- Activity -
With pictures left out, retype the lines from the start of the records through the one that contains "Do More with Less|Windows XP".

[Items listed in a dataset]
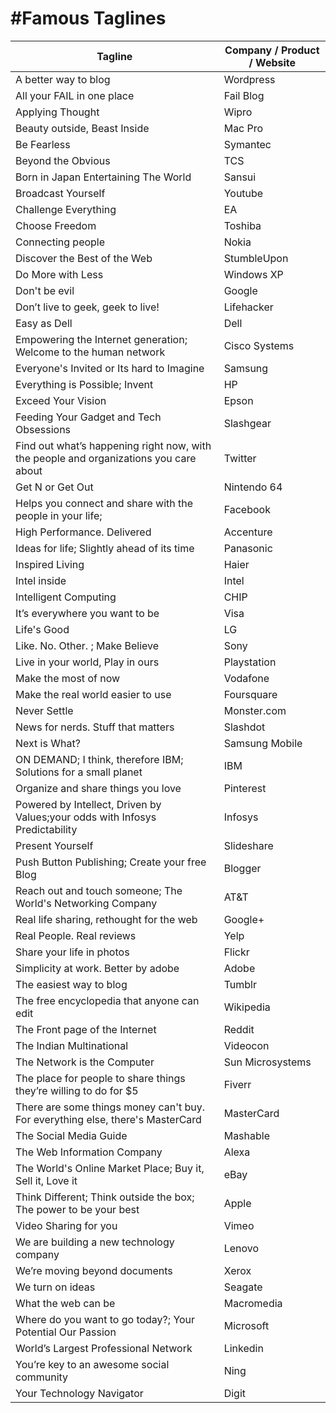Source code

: #Famous Taglines
================================


Tagline | Company / Product / Website 
------------ | -------------
A better way to blog|Wordpress
All your FAIL in one place| Fail Blog
Applying Thought|Wipro
Beauty outside, Beast Inside|Mac Pro
Be Fearless|Symantec
Beyond the Obvious|TCS
Born in Japan Entertaining The World|Sansui
Broadcast Yourself|Youtube
Challenge Everything|EA
Choose Freedom|Toshiba
Connecting people|Nokia
Discover the Best of the Web| StumbleUpon
Do More with Less|Windows XP
Don't be evil|Google
Don’t live to geek, geek to live! |Lifehacker
Easy as Dell|Dell
Empowering the Internet generation; Welcome to the human network|Cisco Systems
Everyone's Invited or Its hard to Imagine|Samsung
Everything is Possible; Invent|HP
Exceed Your Vision | Epson
Feeding Your Gadget and Tech Obsessions|Slashgear
Find out what’s happening right now, with the people and organizations you care about|Twitter
Get N or Get Out|Nintendo 64
Helps you connect and share with the people in your life; | Facebook
High Performance. Delivered|Accenture
Ideas for life; Slightly ahead of its time | Panasonic
Inspired Living|Haier
Intel inside|Intel
Intelligent Computing |CHIP
It’s everywhere you want to be|Visa
Life's Good|LG
Like. No. Other. ; Make Believe|Sony
Live in your world, Play in ours|Playstation
Make the most of now| Vodafone
Make the real world easier to use|Foursquare
Never Settle |Monster.com
News for nerds. Stuff that matters|Slashdot
Next is What?|Samsung Mobile
ON DEMAND; I think, therefore IBM; Solutions for a small planet|IBM
Organize and share things you love|Pinterest
Powered by Intellect, Driven by Values;your odds with Infosys Predictability|Infosys
Present Yourself|Slideshare
Push Button Publishing; Create your free Blog|Blogger
Reach out and touch someone; The World's Networking Company|AT&T
Real life sharing, rethought for the web|Google+
Real People. Real reviews|Yelp
Share your life in photos|Flickr
Simplicity at work. Better by adobe|Adobe
The easiest way to blog|Tumblr
The free encyclopedia that anyone can edit|Wikipedia
The Front page of the Internet|Reddit
The Indian Multinational|Videocon
The Network is the Computer|Sun Microsystems
The place for people to share things they’re willing to do for $5| Fiverr
There are some things money can't buy. For everything else, there's MasterCard| MasterCard
The Social Media Guide| Mashable
The Web Information Company|Alexa
The World's Online Market Place; Buy it, Sell it, Love it|eBay
Think Different; Think outside the box; The power to be your best|Apple
Video Sharing for you|Vimeo
We are building a new technology company|Lenovo
We’re moving beyond documents|Xerox
We turn on ideas|Seagate
What the web can be|Macromedia
Where do you want to go today?; Your Potential Our Passion |Microsoft
World’s Largest Professional Network|Linkedin
You’re key to an awesome social community|Ning
Your Technology Navigator|Digit


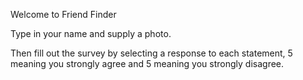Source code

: Welcome to Friend Finder

Type in your name and supply a photo.

Then fill out the survey by selecting a response to each statement, 5 meaning you strongly agree and 5 meaning you strongly disagree.
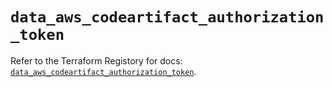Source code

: # `data_aws_codeartifact_authorization_token`

Refer to the Terraform Registory for docs: [`data_aws_codeartifact_authorization_token`](https://registry.terraform.io/providers/hashicorp/aws/5.7.0/docs/data-sources/codeartifact_authorization_token).

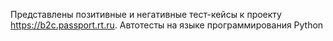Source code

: Представлены позитивные и негативные тест-кейсы к проекту https://b2c.passport.rt.ru. Автотесты на языке программирования Python
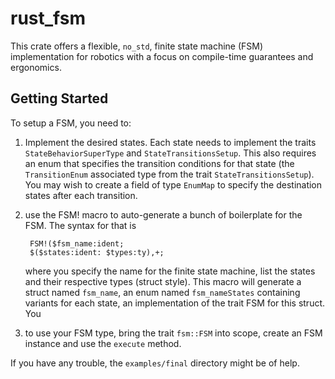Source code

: # rust_fsm

This crate offers a flexible, `no_std`, finite state machine (FSM) implementation for robotics with a focus on compile-time guarantees and ergonomics.

## Getting Started

To setup a FSM, you need to:

1) Implement the desired states. Each state needs to implement the traits `StateBehaviorSuperType` and `StateTransitionsSetup`. This also requires an enum that specifies the transition conditions for that state (the `TransitionEnum` associated type from the trait `StateTransitionsSetup`). You may wish to create a field of type `EnumMap` to specify the destination states after each transition.

2) use the FSM! macro to auto-generate a bunch of boilerplate for the FSM. The syntax for that is

        FSM!($fsm_name:ident;
        $($states:ident: $types:ty),+;
  
    where you specify the name for the finite state machine, list the states and their respective types (struct style). This macro will generate a struct named `fsm_name`, an enum named `fsm_nameStates` containing variants for each state, an implementation of the trait FSM for this struct. You 

3) to use your FSM type, bring the trait `fsm::FSM` into scope, create an FSM instance and use the `execute` method.

If you have any trouble, the `examples/final` directory might be of help.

- Problem solution -
Source code

: #Famous Taglines
================================


Tagline | Company / Product / Website 
------------ | -------------
A better way to blog|Wordpress
All your FAIL in one place| Fail Blog
Applying Thought|Wipro
Beauty outside, Beast Inside|Mac Pro
Be Fearless|Symantec
Beyond the Obvious|TCS
Born in Japan Entertaining The World|Sansui
Broadcast Yourself|Youtube
Challenge Everything|EA
Choose Freedom|Toshiba
Connecting people|Nokia
Discover the Best of the Web| StumbleUpon
Do More with Less|Windows XP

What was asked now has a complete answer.